Good point. The OP is OCD about connection faults, not about failures in the cable body. So for that measure of concern cord-years is good enough.
A further refinement in yet another direction is cord-connector-years since many such cords have a three-female connector on the distal end. A cord with 3 female ends has 4 potential connection failure points, not just two that a single-female cord does.
One can further refine by cord-connector-in-use-years, since a cord end with nothing plugged into it is far less likely to suffer connector failure leading to a fire. By that measure my lifetime experience is vastly reduced as the vast majority of my connector ends are unused.

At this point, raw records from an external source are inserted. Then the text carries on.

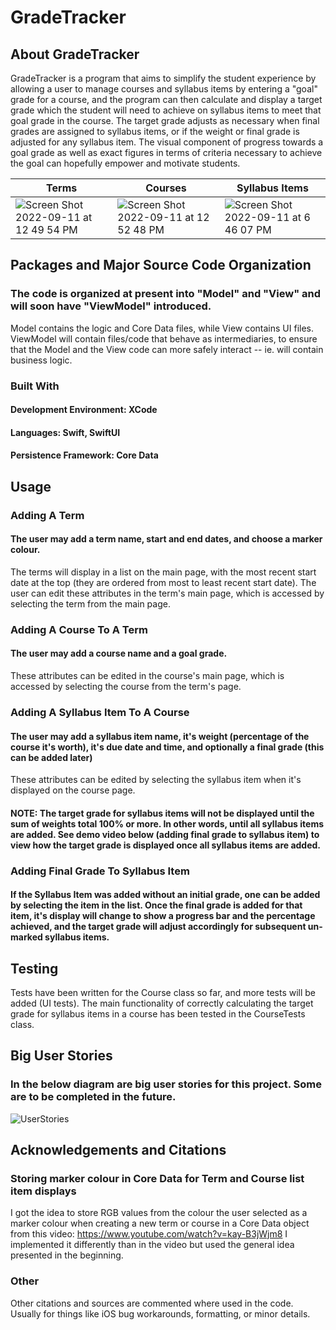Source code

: #  GradeTracker

## About GradeTracker
GradeTracker is a program that aims to simplify the student experience by allowing a user to manage courses and syllabus items by entering a "goal" grade for a course, and the program can then calculate and display a target grade which the student will need to achieve on syllabus items to meet that goal grade in the course. The target grade adjusts as necessary when final grades are assigned to syllabus items, or if the weight or final grade is adjusted for any syllabus item.
The visual component of progress towards a goal grade as well as exact figures in terms of criteria necessary to achieve the goal can hopefully empower and motivate students.

| Terms | Courses | Syllabus Items |
| ---- | ---- | ---- |
| ![Screen Shot 2022-09-11 at 12 49 54 PM](https://user-images.githubusercontent.com/84199502/189553635-0d4d2a0e-5203-4faf-a5cf-5f52f1dac5de.png) | ![Screen Shot 2022-09-11 at 12 52 48 PM](https://user-images.githubusercontent.com/84199502/189553649-43ca072a-eb96-4865-87db-117a2fc445ca.png) | ![Screen Shot 2022-09-11 at 6 46 07 PM](https://user-images.githubusercontent.com/84199502/189554045-426c31fe-f2b1-46ed-89a7-c5e981f90a3d.png) |

## Packages and Major Source Code Organization 
### The code is organized at present into "Model" and "View" and will soon have "ViewModel" introduced. 
Model contains the logic and Core Data files, while View contains UI files. ViewModel will contain files/code that behave as intermediaries, to ensure that the Model and the View code can more safely interact -- ie. will contain business logic.

### Built With
#### Development Environment: XCode
#### Languages: Swift, SwiftUI
#### Persistence Framework: Core Data

## Usage 
### Adding A Term
#### The user may add a term name, start and end dates, and choose a marker colour.
The terms will display in a list on the main page, with the most recent start date at the top (they are ordered from most to least recent start date).
The user can edit these attributes in the term's main page, which is accessed by selecting the term from the main page.

### Adding A Course To A Term
#### The user may add a course name and a goal grade.
These attributes can be edited in the course's main page, which is accessed by selecting the course from the term's page.

### Adding A Syllabus Item To A Course
#### The user may add a syllabus item name, it's weight (percentage of the course it's worth), it's due date and time, and optionally a final grade (this can be added later)
These attributes can be edited by selecting the syllabus item when it's displayed on the course page.
#### NOTE: The target grade for syllabus items will not be displayed until the sum of weights total 100% or more. In other words, until all syllabus items are added. See demo video below (adding final grade to syllabus item) to view how the target grade is displayed once all syllabus items are added.

### Adding Final Grade To Syllabus Item
#### If the Syllabus Item was added without an initial grade, one can be added by selecting the item in the list. Once the final grade is added for that item, it's display will change to show a progress bar and the percentage achieved, and the target grade will adjust accordingly for subsequent un-marked syllabus items. 

## Testing
Tests have been written for the Course class so far, and more tests will be added (UI tests). The main functionality of correctly calculating the target grade for syllabus items in a course has been tested in the CourseTests class.

## Big User Stories
### In the below diagram are big user stories for this project. Some are to be completed in the future.
![UserStories](https://user-images.githubusercontent.com/84199502/170409763-c1c44888-cea0-4713-a6ae-e41e30e196a1.png)

## Acknowledgements and Citations
### Storing marker colour in Core Data for Term and Course list item displays
I got the idea to store RGB values from the colour the user selected as a marker colour when creating a new term or course in a Core Data object from this video: https://www.youtube.com/watch?v=kay-B3jWjm8
I implemented it differently than in the video but used the general idea presented in the beginning.

### Other
Other citations and sources are commented where used in the code. Usually for things like iOS bug workarounds, formatting, or minor details. 

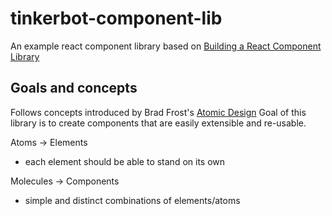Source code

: 
# tinkerbot-component-lib

An example react component library based on [Building a React Component Library](https://medium.com/@_alanbsmith/building-a-react-component-library-part-1-d8a1e248fe6c)

## Goals and concepts

Follows concepts introduced by Brad Frost's [Atomic Design](http://bradfrost.com/blog/post/atomic-web-design/)
Goal of this library is to create components that are easily extensible and re-usable.

Atoms -> Elements
* each element should be able to stand on its own

Molecules -> Components
* simple and distinct combinations of elements/atoms

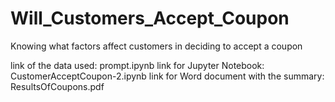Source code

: # Will_Customers_Accept_Coupon
Knowing what factors affect customers in deciding to accept a coupon

link of the data used: prompt.ipynb
link for Jupyter Notebook: CustomerAcceptCoupon-2.ipynb
link for Word document with the summary: ResultsOfCoupons.pdf
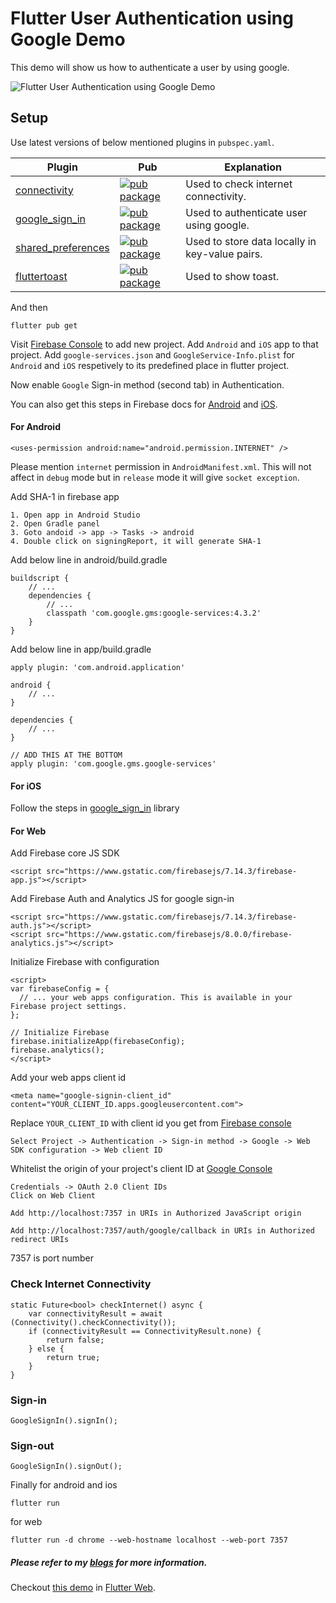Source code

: # Flutter User Authentication using Google Demo

This demo will show us how to authenticate a user by using google.

![Flutter User Authentication using Google Demo](flutter_google_auth.gif)

## Setup

Use latest versions of below mentioned plugins in `pubspec.yaml`.

| Plugin | Pub | Explanation |
|--------|-----|-------------|
| [connectivity](https://github.com/flutter/plugins/tree/master/packages/connectivity/connectivity) | [![pub package](https://img.shields.io/pub/v/connectivity.svg)](https://pub.dev/packages/connectivity) | Used to check internet connectivity. 
| [google_sign_in](https://github.com/flutter/plugins) | [![pub package](https://img.shields.io/pub/v/google_sign_in.svg)](https://pub.dev/packages/google_sign_in) | Used to authenticate user using google.
| [shared_preferences](https://github.com/PonnamKarthik/shared_preferences) | [![pub package](https://img.shields.io/pub/v/shared_preferences.svg)](https://pub.dev/packages/shared_preferences) | Used to store data locally in key-value pairs.
| [fluttertoast](https://github.com/PonnamKarthik/FlutterToast) | [![pub package](https://img.shields.io/pub/v/fluttertoast.svg)](https://pub.dev/packages/fluttertoast) | Used to show toast.

And then

    flutter pub get

Visit [Firebase Console](https://console.firebase.google.com/u/0/?pli=1) to add new project. Add `Android` and `iOS` app to that project. Add `google-services.json` and `GoogleService-Info.plist` for `Android` and `iOS` respetively to its predefined place in flutter project.

Now enable `Google` Sign-in method (second tab) in Authentication. 

You can also get this steps in Firebase docs for [Android](https://firebase.google.com/docs/auth/android/google-signin) and [iOS](https://firebase.google.com/docs/auth/ios/google-signin).

#### For Android

    <uses-permission android:name="android.permission.INTERNET" />

Please mention `internet` permission in `AndroidManifest.xml`. This will not affect in `debug` mode but in `release` mode it will give `socket exception`.

Add SHA-1 in firebase app 

    1. Open app in Android Studio
    2. Open Gradle panel
    3. Goto andoid -> app -> Tasks -> android
    4. Double click on signingReport, it will generate SHA-1

Add below line in android/build.gradle

    buildscript {
        // ...
        dependencies {
            // ...
            classpath 'com.google.gms:google-services:4.3.2'
        }
    }

Add below line in app/build.gradle

    apply plugin: 'com.android.application'

    android {
        // ...
    }

    dependencies {
        // ...
    }

    // ADD THIS AT THE BOTTOM
    apply plugin: 'com.google.gms.google-services'

#### For iOS

Follow the steps in [google_sign_in](https://pub.dev/packages/google_sign_in) library

#### For Web

Add Firebase core JS SDK

    <script src="https://www.gstatic.com/firebasejs/7.14.3/firebase-app.js"></script>

Add Firebase Auth and Analytics JS for google sign-in

    <script src="https://www.gstatic.com/firebasejs/7.14.3/firebase-auth.js"></script>
    <script src="https://www.gstatic.com/firebasejs/8.0.0/firebase-analytics.js"></script>

Initialize Firebase with configuration

    <script>
    var firebaseConfig = {
      // ... your web apps configuration. This is available in your Firebase project settings.
    };

    // Initialize Firebase
    firebase.initializeApp(firebaseConfig);
    firebase.analytics();
    </script>

Add your web apps client id

    <meta name="google-signin-client_id" content="YOUR_CLIENT_ID.apps.googleusercontent.com">

Replace `YOUR_CLIENT_ID` with client id you get from [Firebase console](https://console.firebase.google.com) 

    Select Project -> Authentication -> Sign-in method -> Google -> Web SDK configuration -> Web client ID

Whitelist the origin of your project's client ID at [Google Console](https://console.developers.google.com/)

    Credentials -> OAuth 2.0 Client IDs
    Click on Web Client

    Add http://localhost:7357 in URIs in Authorized JavaScript origin

    Add http://localhost:7357/auth/google/callback in URIs in Authorized redirect URIs

7357 is port number

### Check Internet Connectivity

    static Future<bool> checkInternet() async {
        var connectivityResult = await (Connectivity().checkConnectivity());
        if (connectivityResult == ConnectivityResult.none) {
            return false;
        } else {
            return true;
        }
    }

### Sign-in

    GoogleSignIn().signIn();

### Sign-out

    GoogleSignIn().signOut();

Finally for android and ios

    flutter run

for web

    flutter run -d chrome --web-hostname localhost --web-port 7357

##### Please refer to my [blogs](https://ankitsolanki.netlify.app/blog.html) for more information.

Checkout [this demo](https://flutter-web-google-auth.netlify.app/#/) in [Flutter Web](https://flutter.dev/docs/get-started/web).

A full risk model would include all these factors as well as your suggestion of cord length. As watchwolf49 has pointed out, his cords suffer risk proportional to length (and bystander stupidity). For indoor extension cords deployed behind furniture that particular risk is very near zero. But accumulating dust bunnies and enclosed spaces impeding cooling, and perhaps vermin chewing unnoticed are all risks we ought to account for to arrive at the idealized perfect risk model.

Despite all the silliness above, it’s interesting that there is a real-world direct analog to this silliness with real-world consequences: What is the relevant measure of risk for commercial air travel?
Is it per aircraft mile, per aircraft flight, per aircraft time, per passenger mile, per passenger flight, or per passenger time? Are different risk measures applicable to different constituencies? How & why?
To a first approximation, all the risk is in takeoffs and landings. In other words, at the “connector” between flight and not-flight. Which are, by definition, one each per flight cycle, with enroute time or distance or passenger count immaterial. Much like the risk of extension cord failure is mostly at the interface ends, not so much in the middle.
OTOH, people don’t go for flights as entertainment. They fly X hundred miles from A to B in lieu of driving or taking a train the equivalent distance. So *relative *risk ought to have some distance or time factor applied.
etc.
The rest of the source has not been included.